-- EXERCISE INPUT follows --
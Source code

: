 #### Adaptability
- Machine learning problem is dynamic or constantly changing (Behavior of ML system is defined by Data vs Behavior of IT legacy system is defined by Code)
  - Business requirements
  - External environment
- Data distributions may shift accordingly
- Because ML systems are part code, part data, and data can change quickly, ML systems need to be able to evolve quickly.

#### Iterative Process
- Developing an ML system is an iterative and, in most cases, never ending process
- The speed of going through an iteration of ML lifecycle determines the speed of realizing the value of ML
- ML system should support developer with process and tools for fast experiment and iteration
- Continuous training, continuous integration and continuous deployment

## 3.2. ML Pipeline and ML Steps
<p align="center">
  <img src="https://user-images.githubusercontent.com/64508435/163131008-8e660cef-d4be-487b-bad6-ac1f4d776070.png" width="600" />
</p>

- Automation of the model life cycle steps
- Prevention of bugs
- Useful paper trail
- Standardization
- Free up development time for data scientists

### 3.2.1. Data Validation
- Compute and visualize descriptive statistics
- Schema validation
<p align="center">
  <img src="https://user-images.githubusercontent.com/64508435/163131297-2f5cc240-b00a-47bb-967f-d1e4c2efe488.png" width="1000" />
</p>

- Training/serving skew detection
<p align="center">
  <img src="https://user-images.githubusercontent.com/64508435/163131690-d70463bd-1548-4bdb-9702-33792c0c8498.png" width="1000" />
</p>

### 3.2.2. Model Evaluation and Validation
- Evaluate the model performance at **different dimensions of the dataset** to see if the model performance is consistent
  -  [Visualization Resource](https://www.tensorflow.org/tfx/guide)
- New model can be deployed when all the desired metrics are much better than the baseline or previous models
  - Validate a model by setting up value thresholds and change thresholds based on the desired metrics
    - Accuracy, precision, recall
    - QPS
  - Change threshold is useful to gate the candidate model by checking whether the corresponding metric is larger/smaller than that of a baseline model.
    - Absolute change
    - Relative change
-- EXERCISE INPUT concluded --
ASSIGNMENT:
The response should hold exactly the lines starting at the line with "### 3.2.1. Data Validation" and ending at the line with "- New model", and no other line of the material above.

ANSWER BELOW:
### 3.2.1. Data Validation
- Compute and visualize descriptive statistics
- Schema validation
<p align="center">
  <img src="https://user-images.githubusercontent.com/64508435/163131297-2f5cc240-b00a-47bb-967f-d1e4c2efe488.png" width="1000" />
</p>

- Training/serving skew detection
<p align="center">
  <img src="https://user-images.githubusercontent.com/64508435/163131690-d70463bd-1548-4bdb-9702-33792c0c8498.png" width="1000" />
</p>

### 3.2.2. Model Evaluation and Validation
- Evaluate the model performance at **different dimensions of the dataset** to see if the model performance is consistent
  -  [Visualization Resource](https://www.tensorflow.org/tfx/guide)
- New model can be deployed when all the desired metrics are much better than the baseline or previous models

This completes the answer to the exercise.